** WHAT TO PRODUCE **
Please repeat, from the entries that follow, the lines from the one containing "What upstream actually" through the one containing "and measurable in" exactly, adding nothing.

** RECORDS FOR THIS TASK **

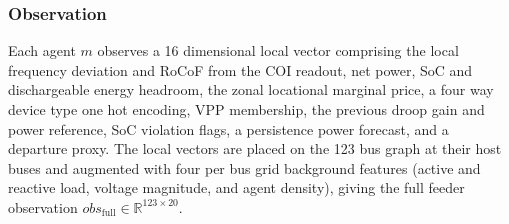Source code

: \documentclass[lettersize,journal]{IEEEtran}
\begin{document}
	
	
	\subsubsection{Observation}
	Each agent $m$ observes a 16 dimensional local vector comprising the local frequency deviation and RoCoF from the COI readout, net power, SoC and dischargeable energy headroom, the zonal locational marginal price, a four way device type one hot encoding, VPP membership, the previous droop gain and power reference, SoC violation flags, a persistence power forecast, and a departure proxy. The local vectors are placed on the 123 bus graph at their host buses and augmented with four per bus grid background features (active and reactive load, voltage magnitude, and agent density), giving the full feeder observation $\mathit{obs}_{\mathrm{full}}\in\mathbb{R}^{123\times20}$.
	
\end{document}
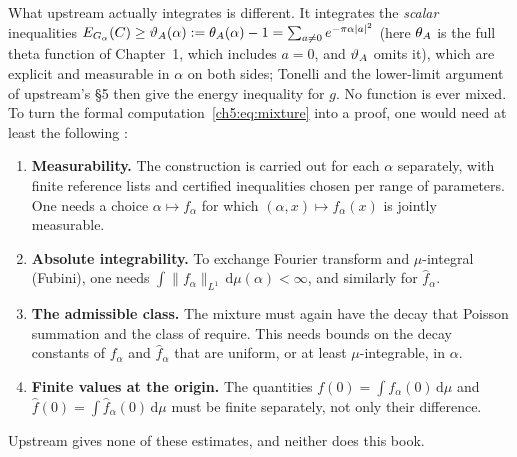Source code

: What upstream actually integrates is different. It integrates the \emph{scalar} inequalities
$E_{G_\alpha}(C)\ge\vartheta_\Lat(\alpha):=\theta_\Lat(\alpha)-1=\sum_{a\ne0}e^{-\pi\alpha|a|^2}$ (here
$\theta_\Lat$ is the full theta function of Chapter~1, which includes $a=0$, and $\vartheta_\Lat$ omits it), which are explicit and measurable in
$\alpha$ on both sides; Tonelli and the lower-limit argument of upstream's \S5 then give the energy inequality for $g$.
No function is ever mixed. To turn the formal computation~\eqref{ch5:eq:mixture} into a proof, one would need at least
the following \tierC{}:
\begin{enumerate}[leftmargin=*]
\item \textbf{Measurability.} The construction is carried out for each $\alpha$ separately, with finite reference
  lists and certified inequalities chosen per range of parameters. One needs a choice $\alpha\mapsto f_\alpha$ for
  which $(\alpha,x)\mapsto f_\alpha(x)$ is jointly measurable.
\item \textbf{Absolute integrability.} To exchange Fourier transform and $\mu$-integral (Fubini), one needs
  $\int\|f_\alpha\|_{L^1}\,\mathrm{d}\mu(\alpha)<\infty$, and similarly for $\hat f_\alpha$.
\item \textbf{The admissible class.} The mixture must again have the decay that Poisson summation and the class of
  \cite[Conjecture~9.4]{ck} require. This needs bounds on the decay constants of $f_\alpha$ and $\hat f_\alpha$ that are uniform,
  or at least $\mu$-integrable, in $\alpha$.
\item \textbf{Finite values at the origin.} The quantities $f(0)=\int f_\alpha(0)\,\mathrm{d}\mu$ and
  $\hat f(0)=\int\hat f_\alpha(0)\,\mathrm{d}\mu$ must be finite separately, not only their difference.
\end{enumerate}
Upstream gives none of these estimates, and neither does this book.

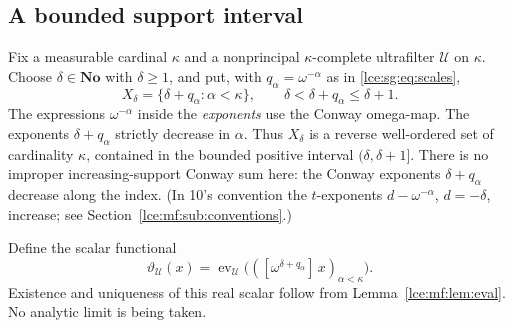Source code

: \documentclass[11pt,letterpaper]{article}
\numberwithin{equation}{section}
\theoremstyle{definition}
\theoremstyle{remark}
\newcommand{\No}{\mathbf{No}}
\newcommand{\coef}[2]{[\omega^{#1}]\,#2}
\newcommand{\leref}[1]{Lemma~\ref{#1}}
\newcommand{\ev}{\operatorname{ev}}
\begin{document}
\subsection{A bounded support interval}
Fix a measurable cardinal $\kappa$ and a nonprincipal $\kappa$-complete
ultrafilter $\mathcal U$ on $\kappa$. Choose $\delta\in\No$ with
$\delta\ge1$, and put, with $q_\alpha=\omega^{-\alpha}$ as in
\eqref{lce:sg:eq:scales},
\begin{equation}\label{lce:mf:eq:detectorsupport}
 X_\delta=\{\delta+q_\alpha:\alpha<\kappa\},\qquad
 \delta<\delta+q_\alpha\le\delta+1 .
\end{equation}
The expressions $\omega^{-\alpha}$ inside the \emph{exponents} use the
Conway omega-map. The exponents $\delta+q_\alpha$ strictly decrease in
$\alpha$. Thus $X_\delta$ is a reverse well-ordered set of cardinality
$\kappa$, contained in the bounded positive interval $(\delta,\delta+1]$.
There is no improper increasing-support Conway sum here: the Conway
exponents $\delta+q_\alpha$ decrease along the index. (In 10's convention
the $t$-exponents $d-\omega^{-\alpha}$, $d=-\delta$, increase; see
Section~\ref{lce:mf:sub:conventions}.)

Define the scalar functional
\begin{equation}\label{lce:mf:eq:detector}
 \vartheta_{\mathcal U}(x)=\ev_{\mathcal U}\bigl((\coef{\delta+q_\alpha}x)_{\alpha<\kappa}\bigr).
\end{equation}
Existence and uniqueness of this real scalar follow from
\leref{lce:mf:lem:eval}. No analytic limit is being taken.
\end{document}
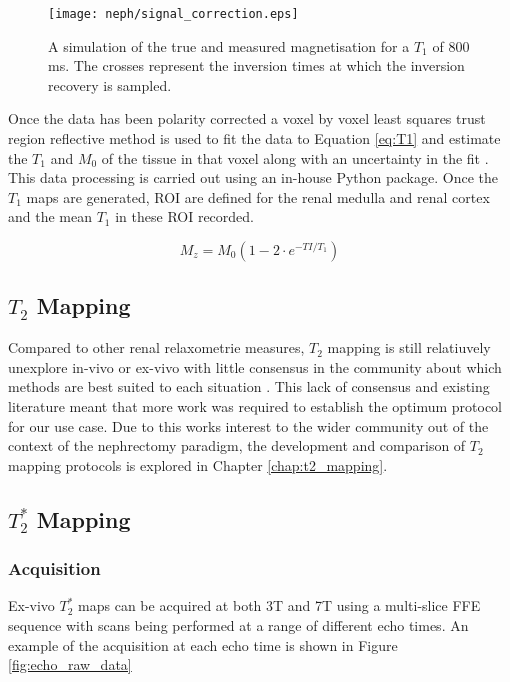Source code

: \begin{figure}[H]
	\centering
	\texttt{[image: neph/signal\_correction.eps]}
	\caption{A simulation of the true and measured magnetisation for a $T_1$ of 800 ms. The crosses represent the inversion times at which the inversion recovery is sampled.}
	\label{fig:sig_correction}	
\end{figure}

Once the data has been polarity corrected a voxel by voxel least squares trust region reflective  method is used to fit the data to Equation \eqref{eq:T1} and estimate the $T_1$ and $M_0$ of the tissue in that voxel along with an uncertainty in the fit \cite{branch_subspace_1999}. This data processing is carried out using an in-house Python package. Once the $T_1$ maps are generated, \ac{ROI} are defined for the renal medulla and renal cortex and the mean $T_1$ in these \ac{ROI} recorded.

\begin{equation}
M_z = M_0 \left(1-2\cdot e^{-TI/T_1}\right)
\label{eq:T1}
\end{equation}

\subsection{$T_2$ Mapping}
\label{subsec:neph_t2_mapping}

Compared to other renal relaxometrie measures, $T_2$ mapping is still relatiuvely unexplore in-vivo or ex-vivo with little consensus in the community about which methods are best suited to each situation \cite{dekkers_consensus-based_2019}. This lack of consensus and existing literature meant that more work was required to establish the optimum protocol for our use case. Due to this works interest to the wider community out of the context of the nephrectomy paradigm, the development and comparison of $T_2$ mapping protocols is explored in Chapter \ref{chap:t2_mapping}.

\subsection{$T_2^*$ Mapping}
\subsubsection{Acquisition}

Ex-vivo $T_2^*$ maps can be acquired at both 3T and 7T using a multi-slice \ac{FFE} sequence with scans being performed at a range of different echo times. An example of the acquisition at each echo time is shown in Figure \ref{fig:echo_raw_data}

==

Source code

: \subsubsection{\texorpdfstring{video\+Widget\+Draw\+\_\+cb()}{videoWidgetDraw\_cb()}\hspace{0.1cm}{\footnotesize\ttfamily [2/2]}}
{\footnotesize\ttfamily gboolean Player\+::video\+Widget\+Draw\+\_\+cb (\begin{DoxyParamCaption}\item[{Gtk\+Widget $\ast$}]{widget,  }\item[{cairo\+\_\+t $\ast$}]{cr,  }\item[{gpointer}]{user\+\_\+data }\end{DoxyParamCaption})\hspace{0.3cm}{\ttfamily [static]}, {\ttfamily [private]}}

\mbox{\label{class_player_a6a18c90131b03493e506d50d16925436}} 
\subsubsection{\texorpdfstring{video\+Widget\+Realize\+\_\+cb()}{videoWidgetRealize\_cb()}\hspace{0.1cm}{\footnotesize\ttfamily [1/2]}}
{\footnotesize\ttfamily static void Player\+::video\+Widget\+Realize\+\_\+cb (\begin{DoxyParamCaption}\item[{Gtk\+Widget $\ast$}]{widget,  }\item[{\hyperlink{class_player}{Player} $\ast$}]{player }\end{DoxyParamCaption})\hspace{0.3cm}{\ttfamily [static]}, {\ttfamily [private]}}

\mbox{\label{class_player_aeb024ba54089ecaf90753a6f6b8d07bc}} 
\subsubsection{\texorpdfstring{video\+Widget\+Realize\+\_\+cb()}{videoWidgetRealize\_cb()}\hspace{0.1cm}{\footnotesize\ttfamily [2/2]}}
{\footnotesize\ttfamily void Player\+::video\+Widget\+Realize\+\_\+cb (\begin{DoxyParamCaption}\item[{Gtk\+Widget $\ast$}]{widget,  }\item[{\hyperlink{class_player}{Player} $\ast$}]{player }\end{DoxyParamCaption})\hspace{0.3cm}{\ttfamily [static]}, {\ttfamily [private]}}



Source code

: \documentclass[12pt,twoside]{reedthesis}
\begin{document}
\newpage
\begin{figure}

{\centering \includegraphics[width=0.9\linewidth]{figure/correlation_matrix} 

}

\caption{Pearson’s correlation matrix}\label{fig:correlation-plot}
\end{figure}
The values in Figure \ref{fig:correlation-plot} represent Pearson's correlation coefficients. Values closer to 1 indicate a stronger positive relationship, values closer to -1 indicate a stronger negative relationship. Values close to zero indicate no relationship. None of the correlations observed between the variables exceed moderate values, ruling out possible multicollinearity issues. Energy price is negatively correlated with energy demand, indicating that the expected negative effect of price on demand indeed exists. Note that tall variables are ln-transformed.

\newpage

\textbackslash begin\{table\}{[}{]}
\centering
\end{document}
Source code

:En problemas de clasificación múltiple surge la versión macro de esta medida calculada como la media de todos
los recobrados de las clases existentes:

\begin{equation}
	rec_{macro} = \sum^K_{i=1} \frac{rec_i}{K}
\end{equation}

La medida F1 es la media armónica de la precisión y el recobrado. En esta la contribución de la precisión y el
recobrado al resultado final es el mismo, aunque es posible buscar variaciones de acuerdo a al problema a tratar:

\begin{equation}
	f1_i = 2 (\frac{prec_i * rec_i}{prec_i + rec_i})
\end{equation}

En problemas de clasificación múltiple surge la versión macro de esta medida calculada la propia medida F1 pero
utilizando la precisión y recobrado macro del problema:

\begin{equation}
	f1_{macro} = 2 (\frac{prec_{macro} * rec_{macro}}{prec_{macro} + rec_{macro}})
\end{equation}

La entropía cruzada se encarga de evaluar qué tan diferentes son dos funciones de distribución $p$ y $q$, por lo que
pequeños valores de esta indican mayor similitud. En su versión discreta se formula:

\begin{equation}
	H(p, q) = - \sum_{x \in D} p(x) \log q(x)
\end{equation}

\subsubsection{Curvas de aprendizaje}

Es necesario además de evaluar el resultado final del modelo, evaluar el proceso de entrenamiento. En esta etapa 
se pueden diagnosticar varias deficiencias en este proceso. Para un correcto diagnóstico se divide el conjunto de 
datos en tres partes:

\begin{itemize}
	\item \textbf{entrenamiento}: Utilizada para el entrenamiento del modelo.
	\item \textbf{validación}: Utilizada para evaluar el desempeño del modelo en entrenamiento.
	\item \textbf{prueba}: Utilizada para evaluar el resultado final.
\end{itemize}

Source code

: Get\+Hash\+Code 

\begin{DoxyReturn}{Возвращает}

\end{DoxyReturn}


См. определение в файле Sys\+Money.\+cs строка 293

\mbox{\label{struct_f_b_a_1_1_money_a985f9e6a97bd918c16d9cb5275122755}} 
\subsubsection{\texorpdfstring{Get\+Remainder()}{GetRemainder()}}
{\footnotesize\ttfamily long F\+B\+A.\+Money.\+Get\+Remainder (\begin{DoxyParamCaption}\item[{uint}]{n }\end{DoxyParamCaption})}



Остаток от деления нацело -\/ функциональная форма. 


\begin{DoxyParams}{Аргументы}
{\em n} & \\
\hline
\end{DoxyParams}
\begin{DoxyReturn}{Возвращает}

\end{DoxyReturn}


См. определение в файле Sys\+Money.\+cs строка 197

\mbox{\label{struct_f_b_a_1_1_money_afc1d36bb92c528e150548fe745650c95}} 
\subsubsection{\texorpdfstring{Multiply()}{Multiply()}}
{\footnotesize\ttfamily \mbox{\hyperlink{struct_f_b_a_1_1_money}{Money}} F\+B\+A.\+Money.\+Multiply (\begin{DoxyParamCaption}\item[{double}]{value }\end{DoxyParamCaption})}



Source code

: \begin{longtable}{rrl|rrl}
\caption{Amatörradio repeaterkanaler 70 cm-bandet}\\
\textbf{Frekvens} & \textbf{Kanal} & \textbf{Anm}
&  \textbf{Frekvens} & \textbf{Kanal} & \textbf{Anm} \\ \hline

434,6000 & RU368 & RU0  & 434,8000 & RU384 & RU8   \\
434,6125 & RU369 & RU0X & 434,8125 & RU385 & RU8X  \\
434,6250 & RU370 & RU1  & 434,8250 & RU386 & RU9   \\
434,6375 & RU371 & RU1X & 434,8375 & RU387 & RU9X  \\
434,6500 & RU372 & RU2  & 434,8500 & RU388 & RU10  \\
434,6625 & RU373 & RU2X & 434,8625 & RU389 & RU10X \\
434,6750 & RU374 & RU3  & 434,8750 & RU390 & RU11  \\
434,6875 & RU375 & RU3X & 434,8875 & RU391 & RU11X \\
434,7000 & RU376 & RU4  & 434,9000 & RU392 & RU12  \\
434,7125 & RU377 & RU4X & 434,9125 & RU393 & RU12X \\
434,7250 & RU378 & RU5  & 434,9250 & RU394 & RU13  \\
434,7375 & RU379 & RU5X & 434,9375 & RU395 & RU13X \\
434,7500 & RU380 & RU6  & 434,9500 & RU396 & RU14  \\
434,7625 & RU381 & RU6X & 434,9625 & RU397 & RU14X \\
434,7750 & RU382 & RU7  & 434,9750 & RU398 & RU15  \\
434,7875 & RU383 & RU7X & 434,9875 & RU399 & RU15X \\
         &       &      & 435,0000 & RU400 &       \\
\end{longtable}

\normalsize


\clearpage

--

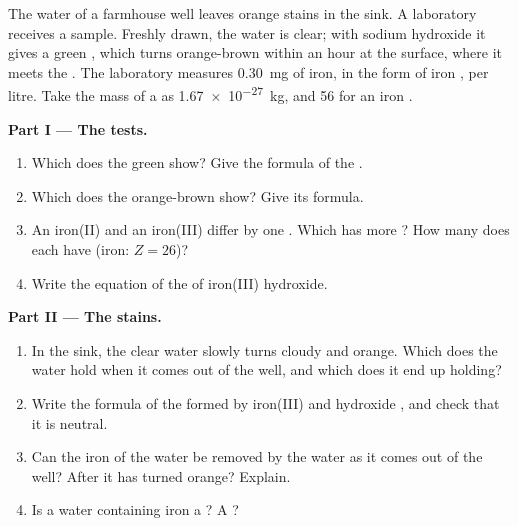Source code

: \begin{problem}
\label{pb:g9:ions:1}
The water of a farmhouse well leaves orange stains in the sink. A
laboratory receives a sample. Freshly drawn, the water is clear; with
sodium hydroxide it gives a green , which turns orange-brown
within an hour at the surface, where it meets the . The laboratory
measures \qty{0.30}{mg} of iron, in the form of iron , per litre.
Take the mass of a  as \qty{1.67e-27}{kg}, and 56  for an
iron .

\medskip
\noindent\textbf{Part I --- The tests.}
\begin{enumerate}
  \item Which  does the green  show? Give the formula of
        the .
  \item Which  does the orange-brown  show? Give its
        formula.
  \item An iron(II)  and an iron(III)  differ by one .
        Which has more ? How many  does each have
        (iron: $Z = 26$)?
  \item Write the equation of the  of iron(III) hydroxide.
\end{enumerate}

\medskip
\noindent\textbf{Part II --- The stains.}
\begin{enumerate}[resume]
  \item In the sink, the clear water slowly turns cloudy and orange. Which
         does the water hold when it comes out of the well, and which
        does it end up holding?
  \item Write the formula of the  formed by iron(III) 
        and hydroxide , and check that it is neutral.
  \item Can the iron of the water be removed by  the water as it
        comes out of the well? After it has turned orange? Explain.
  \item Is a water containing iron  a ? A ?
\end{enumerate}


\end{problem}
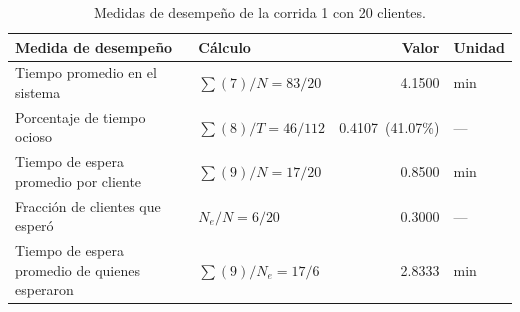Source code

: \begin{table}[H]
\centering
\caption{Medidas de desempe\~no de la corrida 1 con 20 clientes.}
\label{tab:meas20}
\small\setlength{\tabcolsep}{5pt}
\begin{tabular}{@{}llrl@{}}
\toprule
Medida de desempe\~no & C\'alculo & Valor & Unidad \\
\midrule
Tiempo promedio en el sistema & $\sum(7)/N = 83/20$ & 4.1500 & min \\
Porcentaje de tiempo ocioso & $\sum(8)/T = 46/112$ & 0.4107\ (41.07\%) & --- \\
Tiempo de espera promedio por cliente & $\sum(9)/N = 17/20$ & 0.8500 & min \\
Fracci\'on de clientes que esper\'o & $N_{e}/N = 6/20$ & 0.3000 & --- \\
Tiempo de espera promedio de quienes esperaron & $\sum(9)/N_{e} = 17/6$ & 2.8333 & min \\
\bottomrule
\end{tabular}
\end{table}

** FINISHED EXERCISE **
: What upstream actually integrates is different. It integrates the \emph{scalar} inequalities
$E_{G_\alpha}(C)\ge\vartheta_\Lat(\alpha):=\theta_\Lat(\alpha)-1=\sum_{a\ne0}e^{-\pi\alpha|a|^2}$ (here
$\theta_\Lat$ is the full theta function of Chapter~1, which includes $a=0$, and $\vartheta_\Lat$ omits it), which are explicit and measurable in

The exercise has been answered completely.